Data to examine =>
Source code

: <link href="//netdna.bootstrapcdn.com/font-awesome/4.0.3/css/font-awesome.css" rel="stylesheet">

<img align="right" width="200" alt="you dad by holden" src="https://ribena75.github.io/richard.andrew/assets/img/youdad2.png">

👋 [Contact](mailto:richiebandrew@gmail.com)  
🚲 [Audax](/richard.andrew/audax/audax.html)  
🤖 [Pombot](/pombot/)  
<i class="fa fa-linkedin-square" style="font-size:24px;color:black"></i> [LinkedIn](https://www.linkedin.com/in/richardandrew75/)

Directions => Note how many lines in the material hold the word "https", and give that number by itself.

Result of the task => 2